Sunday, March 29, 2015

Dealing with issues

     

     A half century ago I was about to graduate high school and still suffered from a problem that had plagued me for as long as I could remember.  It was not a problem I could take to college with me and in my first week of college I was terrified my problem had come to school with me.  Fortunately, it didn't.
     My mom had taken me to the doctor once to have me examined to determine what was wrong with me.  The doctor told her it was nerves which Mom explained to me as some doctor had injured me in some procedure causing some nerve damage that resulted in my problem.  To a youngster it sounded reasonable except for the fact I'd never been to the doctor for anything except for a physical and the one time in second grade where I burned my hand, neither procedure was invasive.  No way a nerve was clipped during an invasive procedure. 

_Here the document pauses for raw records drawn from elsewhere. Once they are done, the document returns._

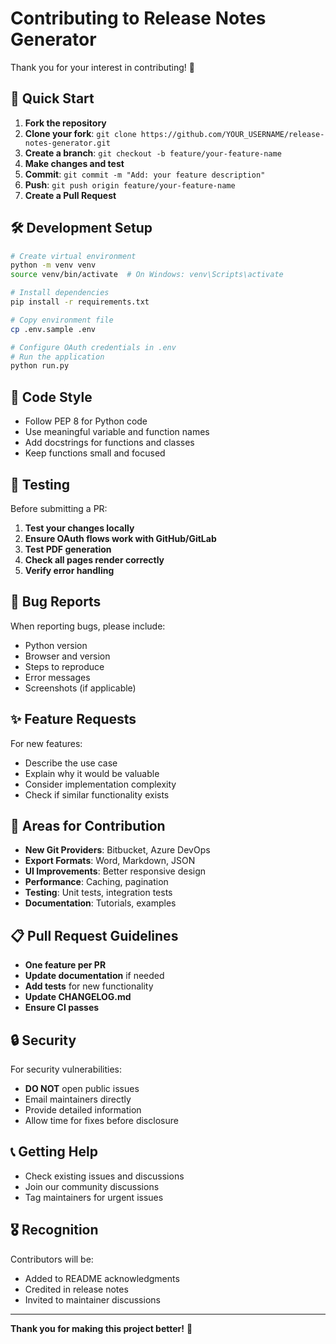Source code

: # Contributing to Release Notes Generator

Thank you for your interest in contributing! 🎉

## 🚀 Quick Start

1. **Fork the repository**
2. **Clone your fork**: `git clone https://github.com/YOUR_USERNAME/release-notes-generator.git`
3. **Create a branch**: `git checkout -b feature/your-feature-name`
4. **Make changes and test**
5. **Commit**: `git commit -m "Add: your feature description"`
6. **Push**: `git push origin feature/your-feature-name`
7. **Create a Pull Request**

## 🛠️ Development Setup

```bash
# Create virtual environment
python -m venv venv
source venv/bin/activate  # On Windows: venv\Scripts\activate

# Install dependencies
pip install -r requirements.txt

# Copy environment file
cp .env.sample .env

# Configure OAuth credentials in .env
# Run the application
python run.py
```

## 📝 Code Style

- Follow PEP 8 for Python code
- Use meaningful variable and function names
- Add docstrings for functions and classes
- Keep functions small and focused

## 🧪 Testing

Before submitting a PR:

1. **Test your changes locally**
2. **Ensure OAuth flows work with GitHub/GitLab**
3. **Test PDF generation**
4. **Check all pages render correctly**
5. **Verify error handling**

## 🐛 Bug Reports

When reporting bugs, please include:

- Python version
- Browser and version
- Steps to reproduce
- Error messages
- Screenshots (if applicable)

## ✨ Feature Requests

For new features:

- Describe the use case
- Explain why it would be valuable
- Consider implementation complexity
- Check if similar functionality exists

## 🎯 Areas for Contribution

- **New Git Providers**: Bitbucket, Azure DevOps
- **Export Formats**: Word, Markdown, JSON
- **UI Improvements**: Better responsive design
- **Performance**: Caching, pagination
- **Testing**: Unit tests, integration tests
- **Documentation**: Tutorials, examples

## 📋 Pull Request Guidelines

- **One feature per PR**
- **Update documentation** if needed
- **Add tests** for new functionality
- **Update CHANGELOG.md**
- **Ensure CI passes**

## 🔒 Security

For security vulnerabilities:
- **DO NOT** open public issues
- Email maintainers directly
- Provide detailed information
- Allow time for fixes before disclosure

## 📞 Getting Help

- Check existing issues and discussions
- Join our community discussions
- Tag maintainers for urgent issues

## 🎖️ Recognition

Contributors will be:
- Added to README acknowledgments
- Credited in release notes
- Invited to maintainer discussions

---

**Thank you for making this project better!** 🙏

   The funny thing is my problem disappeared the very day I went off to college and has never reoccurred.  it seems my nerve problem was caused by my relationship with Mom and not from some doctor error.  it seems like my whole childhood was spent trying to avoid interaction with my mother.  I found her irritating,  abusive,  and totally unreasonable.  She used profanity, a lot it seemed, and always seem to be angry about something.  if my brother and I slept in she would be mad because "you boys will mess up the house I've spent all morning cleaning".  If we got up early  then she'd say "I wish you boys would stay in bed until I get the house cleaned.  You run in and out making it impossible for me to get my work done." 
   If I wore a shirt to school that Mom had just washed an ironed then she'd get mad and yell at me "I just washed that shirt".  I didn't understand why it was such a big deal for me to wear a freshly cleaned shirt to school.  it just seemed the only peace I got was when I was out of her sight or when my dad was home.  So when I finally left home my nerve problem disappeared. 

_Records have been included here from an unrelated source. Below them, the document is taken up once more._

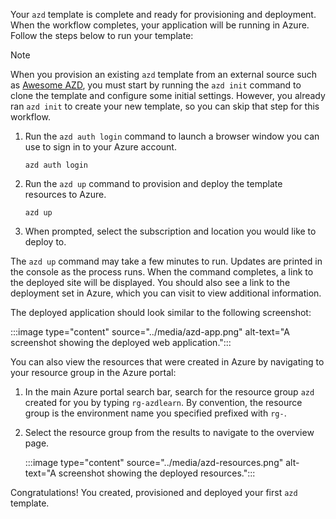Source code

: Your `azd` template is complete and ready for provisioning and deployment. When the workflow completes, your application will be running in Azure. Follow the steps below to run your template:

> [!NOTE]
> When you provision an existing `azd` template from an external source such as [Awesome AZD](https://azure.github.io/awesome-azd/), you must start by running the `azd init` command to clone the template and configure some initial settings. However, you already ran `azd init` to create your new template, so you can skip that step for this workflow.

1. Run the `azd auth login` command to launch a browser window you can use to sign in to your Azure account.

    ```azdeveloper
    azd auth login
    ```

1. Run the `azd up` command to provision and deploy the template resources to Azure.

    ```azdeveloper
    azd up
    ```

1. When prompted, select the subscription and location you would like to deploy to.

The `azd up` command may take a few minutes to run. Updates are printed in the console as the process runs. When the command completes, a link to the deployed site will be displayed. You should also see a link to the deployment set in Azure, which you can visit to view additional information.

The deployed application should look similar to the following screenshot:

:::image type="content" source="../media/azd-app.png" alt-text="A screenshot showing the deployed web application.":::

You can also view the resources that were created in Azure by navigating to your resource group in the Azure portal:

1. In the main Azure portal search bar, search for the resource group `azd` created for you by typing `rg-azdlearn`. By convention, the resource group is the environment name you specified prefixed with `rg-`.

1. Select the resource group from the results to navigate to the overview page.

    :::image type="content" source="../media/azd-resources.png" alt-text="A screenshot showing the deployed resources.":::

Congratulations! You created, provisioned and deployed your first `azd` template.
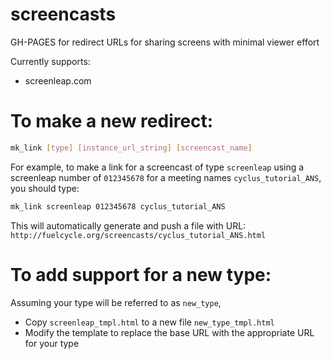 # screencasts
GH-PAGES for redirect URLs for sharing screens with minimal viewer effort

Currently supports:

* screenleap.com


To make a new redirect:
=======================

```bash
mk_link [type] [instance_url_string] [screencast_name]
```

For example, to make a link for a screencast of type `screenleap` using a
screenleap number of `012345678` for a meeting names `cyclus_tutorial_ANS`,
you should type:

```bash
mk_link screenleap 012345678 cyclus_tutorial_ANS
```

This will automatically generate and push a file with URL: `http://fuelcycle.org/screencasts/cyclus_tutorial_ANS.html`

To add support for a new type:
===============================

Assuming your type will be referred to as `new_type`,

* Copy `screenleap_tmpl.html` to a new file `new_type_tmpl.html`
* Modify the template to replace the base URL with the appropriate URL for your type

   No, my problems with Mom were not solved because of the distance but the daily task of avoidance was eliminated.  In fact, fifty years later I still have issues with Mom.  I still find her irritating, and some times unreasonable.  it seems the world should revolve around her and you cannot have a conversation with her unless the conversation is about her.  If I mention I have a cold, it will remind her "I haven't had a cold in 35 years, not since my doctor gave me this special shot."    She never even asks how I feeling but launches into a ten or fifteen minute speech about her health. 
   The crazy thing about it is that I call my mom every day and visit her once a month to do repair work and take her shopping or what ever she needs.  I keep hoping my mom will one day realize how to have a conversation.  If I say I'm sick it would be a shocker if she responded "I'm sorry you don't feel well.  What are you doing to take care of yourself?"  But she's 89 so I think she is the way she will always be.  So I'll just love her in spite of all her faults.  She is, after all, Mom.